● **DIRECTIONS**:
Search the records for lines with the word "should" and copy each match.

● **DATA SHOWN**:

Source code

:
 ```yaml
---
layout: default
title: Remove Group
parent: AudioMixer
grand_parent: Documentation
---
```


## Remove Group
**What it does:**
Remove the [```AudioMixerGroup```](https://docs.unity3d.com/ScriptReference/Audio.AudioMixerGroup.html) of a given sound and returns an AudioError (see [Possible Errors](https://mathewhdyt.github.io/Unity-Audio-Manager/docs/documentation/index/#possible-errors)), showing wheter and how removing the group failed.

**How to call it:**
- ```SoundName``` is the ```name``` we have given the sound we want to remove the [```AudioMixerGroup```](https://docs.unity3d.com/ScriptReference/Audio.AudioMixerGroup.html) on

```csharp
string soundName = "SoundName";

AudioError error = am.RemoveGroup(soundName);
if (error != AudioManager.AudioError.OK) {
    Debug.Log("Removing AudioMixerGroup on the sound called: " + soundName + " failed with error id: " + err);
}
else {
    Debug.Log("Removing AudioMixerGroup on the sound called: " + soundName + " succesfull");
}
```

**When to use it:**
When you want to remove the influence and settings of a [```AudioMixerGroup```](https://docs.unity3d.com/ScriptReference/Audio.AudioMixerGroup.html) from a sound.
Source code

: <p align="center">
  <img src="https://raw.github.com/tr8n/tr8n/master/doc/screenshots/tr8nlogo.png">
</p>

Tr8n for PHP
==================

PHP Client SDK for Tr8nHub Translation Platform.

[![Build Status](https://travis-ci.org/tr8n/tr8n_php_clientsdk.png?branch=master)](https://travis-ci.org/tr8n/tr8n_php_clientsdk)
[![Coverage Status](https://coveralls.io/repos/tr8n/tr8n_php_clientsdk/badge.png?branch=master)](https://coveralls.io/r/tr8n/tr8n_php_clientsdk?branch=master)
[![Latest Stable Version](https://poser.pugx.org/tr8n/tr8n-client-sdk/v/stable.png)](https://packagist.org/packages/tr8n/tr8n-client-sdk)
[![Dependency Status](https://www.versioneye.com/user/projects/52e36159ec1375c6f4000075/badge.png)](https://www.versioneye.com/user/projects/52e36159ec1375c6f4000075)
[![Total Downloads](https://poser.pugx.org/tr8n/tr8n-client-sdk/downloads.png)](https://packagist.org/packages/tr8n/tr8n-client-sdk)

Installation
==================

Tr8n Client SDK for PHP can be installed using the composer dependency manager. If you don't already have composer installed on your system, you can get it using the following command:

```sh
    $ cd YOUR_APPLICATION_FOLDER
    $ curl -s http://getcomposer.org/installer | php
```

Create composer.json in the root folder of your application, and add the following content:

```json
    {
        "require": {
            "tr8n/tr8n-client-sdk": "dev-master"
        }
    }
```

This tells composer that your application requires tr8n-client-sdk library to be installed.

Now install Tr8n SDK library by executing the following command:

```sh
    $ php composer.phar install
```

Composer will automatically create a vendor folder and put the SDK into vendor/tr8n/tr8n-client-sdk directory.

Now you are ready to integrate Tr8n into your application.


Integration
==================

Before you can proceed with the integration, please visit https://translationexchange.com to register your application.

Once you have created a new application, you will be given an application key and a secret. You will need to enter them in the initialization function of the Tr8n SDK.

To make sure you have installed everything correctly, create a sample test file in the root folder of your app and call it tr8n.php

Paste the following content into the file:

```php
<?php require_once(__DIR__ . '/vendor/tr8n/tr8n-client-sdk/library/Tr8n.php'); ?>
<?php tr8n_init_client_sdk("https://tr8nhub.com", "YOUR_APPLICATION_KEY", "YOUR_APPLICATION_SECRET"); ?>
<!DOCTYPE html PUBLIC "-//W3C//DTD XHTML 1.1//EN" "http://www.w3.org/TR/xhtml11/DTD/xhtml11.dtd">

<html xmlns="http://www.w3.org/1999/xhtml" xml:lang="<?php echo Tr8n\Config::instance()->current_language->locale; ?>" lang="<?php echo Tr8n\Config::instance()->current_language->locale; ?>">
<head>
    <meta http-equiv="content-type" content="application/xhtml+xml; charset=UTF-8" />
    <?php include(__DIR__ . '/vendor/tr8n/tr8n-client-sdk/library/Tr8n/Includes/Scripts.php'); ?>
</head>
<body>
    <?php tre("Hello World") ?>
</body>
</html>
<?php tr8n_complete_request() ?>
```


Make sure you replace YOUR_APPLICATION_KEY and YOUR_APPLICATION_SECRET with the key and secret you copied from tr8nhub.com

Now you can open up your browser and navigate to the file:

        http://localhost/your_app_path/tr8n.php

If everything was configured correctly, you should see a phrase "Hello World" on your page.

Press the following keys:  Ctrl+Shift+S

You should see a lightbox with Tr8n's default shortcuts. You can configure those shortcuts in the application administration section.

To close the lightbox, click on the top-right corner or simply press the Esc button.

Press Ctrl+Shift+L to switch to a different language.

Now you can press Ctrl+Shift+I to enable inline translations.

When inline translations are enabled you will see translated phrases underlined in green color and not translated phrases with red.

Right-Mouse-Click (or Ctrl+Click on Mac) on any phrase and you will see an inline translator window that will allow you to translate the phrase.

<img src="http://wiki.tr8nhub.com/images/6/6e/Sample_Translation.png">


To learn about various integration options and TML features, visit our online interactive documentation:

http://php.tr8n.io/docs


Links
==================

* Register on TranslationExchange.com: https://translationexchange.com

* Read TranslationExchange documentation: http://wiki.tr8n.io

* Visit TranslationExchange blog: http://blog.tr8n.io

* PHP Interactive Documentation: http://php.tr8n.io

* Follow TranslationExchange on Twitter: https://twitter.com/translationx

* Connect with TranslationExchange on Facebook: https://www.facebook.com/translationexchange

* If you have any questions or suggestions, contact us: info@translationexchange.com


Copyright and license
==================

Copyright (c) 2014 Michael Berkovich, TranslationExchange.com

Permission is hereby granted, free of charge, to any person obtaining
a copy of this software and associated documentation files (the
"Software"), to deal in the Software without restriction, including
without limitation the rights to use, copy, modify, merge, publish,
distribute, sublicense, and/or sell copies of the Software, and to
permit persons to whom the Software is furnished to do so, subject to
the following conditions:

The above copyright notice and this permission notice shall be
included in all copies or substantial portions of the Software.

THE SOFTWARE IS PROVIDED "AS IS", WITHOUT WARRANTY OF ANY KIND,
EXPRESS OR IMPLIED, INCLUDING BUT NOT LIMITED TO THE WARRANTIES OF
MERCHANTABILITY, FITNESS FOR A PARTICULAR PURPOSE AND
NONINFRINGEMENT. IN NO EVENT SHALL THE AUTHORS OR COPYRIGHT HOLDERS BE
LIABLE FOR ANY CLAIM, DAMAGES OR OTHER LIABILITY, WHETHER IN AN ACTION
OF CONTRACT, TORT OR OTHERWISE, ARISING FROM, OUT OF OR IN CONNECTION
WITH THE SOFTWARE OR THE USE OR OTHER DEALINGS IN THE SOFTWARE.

● **ANSWER TO THIS PROBLEM**:
If everything was configured correctly, you should see a phrase "Hello World" on your page.
You should see a lightbox with Tr8n's default shortcuts. You can configure those shortcuts in the application administration section.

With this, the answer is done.